What we think requires serious consideration is the contention by
the complainant that respondent judge should have inhibited himself
from conducting the preliminary investigation of the criminal case,

considering that the respondent was the present complainant, who had
earlier filed an administrative case against the judge and another one.
We are not unmindful of the cases in which it was stated that the
mere filing of an administrative case against a judge by one of the
parties before him is not a ground for disqualifying him from hearing a
case.[2] An examination of these cases reveals, however, that the
administrative cases were filed during the pendency of the cases, and
it is evident that the administrative cases were filed only to force the
judge to inhibit himself from the consideration of the case before
him. As this Court held, if on every occasion the party apparently
aggrieved were allowed to stop the proceedings in order to await the
final decision on the desired disqualification, or demand the immediate
inhibition of the judge on the basis alone of his being so charged, many
cases would have to be kept pending or perhaps there would not be
enough judges left to handle all the cases pending in all the
courts.[3] On the other hand, there is a remedy available to the party
seeking the disqualification of the judge. If he is denied a fair and
impartial trial, caused by the judges bias or prejudice, he can ask for a
new trial in the interest of justice which will be granted if that is really
the case.[4]
But, in the case at bar, an administrative complaint against
respondent and Judge Manuel A. Roman, Jr. had previously been filed
and it was paramount that respondent was free from any appearance
of bias against, or hostility toward, the complainant.
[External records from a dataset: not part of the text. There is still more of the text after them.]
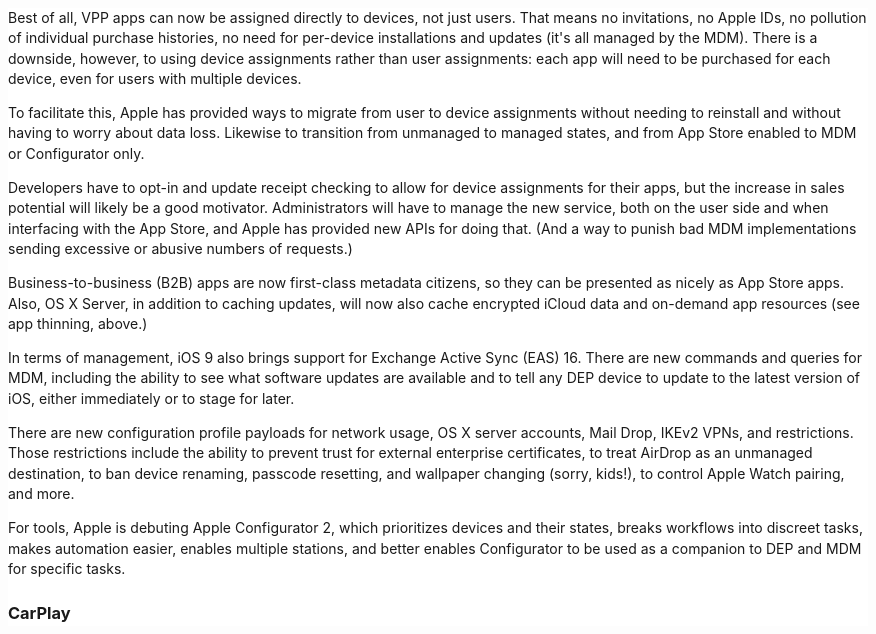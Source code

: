 Best of all, VPP apps can now be assigned directly to devices, not just users. That means no invitations, no Apple IDs, no pollution of individual purchase histories, no need for per-device installations and updates (it's all managed by the MDM). There is a downside, however, to using device assignments rather than user assignments: each app will need to be purchased for each device, even for users with multiple devices.

To facilitate this, Apple has provided ways to migrate from user to device assignments without needing to reinstall and without having to worry about data loss. Likewise to transition from unmanaged to managed states, and from App Store enabled to MDM or Configurator only.

Developers have to opt-in and update receipt checking to allow for device assignments for their apps, but the increase in sales potential will likely be a good motivator. Administrators will have to manage the new service, both on the user side and when interfacing with the App Store, and Apple has provided new APIs for doing that. (And a way to punish bad MDM implementations sending excessive or abusive numbers of requests.)

Business-to-business (B2B) apps are now first-class metadata citizens, so they can be presented as nicely as App Store apps. Also, OS X Server, in addition to caching updates, will now also cache encrypted iCloud data and on-demand app resources (see app thinning, above.)

In terms of management, iOS 9 also brings support for Exchange Active Sync (EAS) 16. There are new commands and queries for MDM, including the ability to see what software updates are available and to tell any DEP device to update to the latest version of iOS, either immediately or to stage for later.

There are new configuration profile payloads for network usage, OS X server accounts, Mail Drop, IKEv2 VPNs, and restrictions. Those restrictions include the ability to prevent trust for external enterprise certificates, to treat AirDrop as an unmanaged destination, to ban device renaming, passcode resetting, and wallpaper changing (sorry, kids!), to control Apple Watch pairing, and more.

For tools, Apple is debuting Apple Configurator 2, which prioritizes devices and their states, breaks workflows into discreet tasks, makes automation easier, enables multiple stations, and better enables Configurator to be used as a companion to DEP and MDM for specific tasks.

### CarPlay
The impression
could not be helped that his action in that case was dictated by a spirt
of revenge against complainant for the latters having filed an
administrative disciplinary action against the judge. The situation
called for sedulous regard on his part for the principle that a party is
entitled to nothing less than the cold neutrality of an impartial judge.
This circumstance should have underscored for respondent the
need of steering clear of the case because he might be perceived,
rightly or wrongly, to be susceptible to bias and partiality. For his
judgment must not be tainted by even the slightest suspicion of
improbity or preconceived interest in order to preserve at all times the
faith and confidence in courts of justice by any party to the litigation.[5]
Indeed prudence should have made respondent judge heed the
admonition that a spotless dispensation of justice requires not only
that the decision rendered be intrinsically fair but that the judge
rendering it must at all times maintain the appearance of fairness and
impartiality.[6]
Moreover, we think it was improper for respondent judge to have
issued the warrants of arrest against complainant and his son without
any finding that it was necessary to place them in immediate custody in
order to prevent a frustration of justice. It is now settled[7] that in
issuing warrants of arrest in preliminary investigations, the
investigating judge must:
(a) have examined in writing and under oath the complainant and his
witnesses by searching questions and answers;
(b) be satisfied that probable cause exists; and
(c) that there is a need to place the respondent under immediate
custody in order not to frustrate the ends of justice.
In this case, respondent judge justified the issuance of the
warrant of arrest on the following ground:
In view of the above considerations [referring to the antecedent facts],
it is the honest belief and finding of the Court that there is sufficient
probable cause that the crime of Illegal Possession of Firearms and
Ammunition was committed and that the named three (3) accused Joel
Gamo, Leovigildo Mantaring, Sr. and Leovigildo Mantaring Jr. are the
ones probably guilty thereof for which reason Warrant of Arrest was
issued by undersigned against them.
He thus ordered the issuance of warrant of arrest solely on his finding
of probable cause, totally omitting to consider the third requirement
that there must be a need to place the respondent under immediate
custody in order not to frustrate the ends of justice.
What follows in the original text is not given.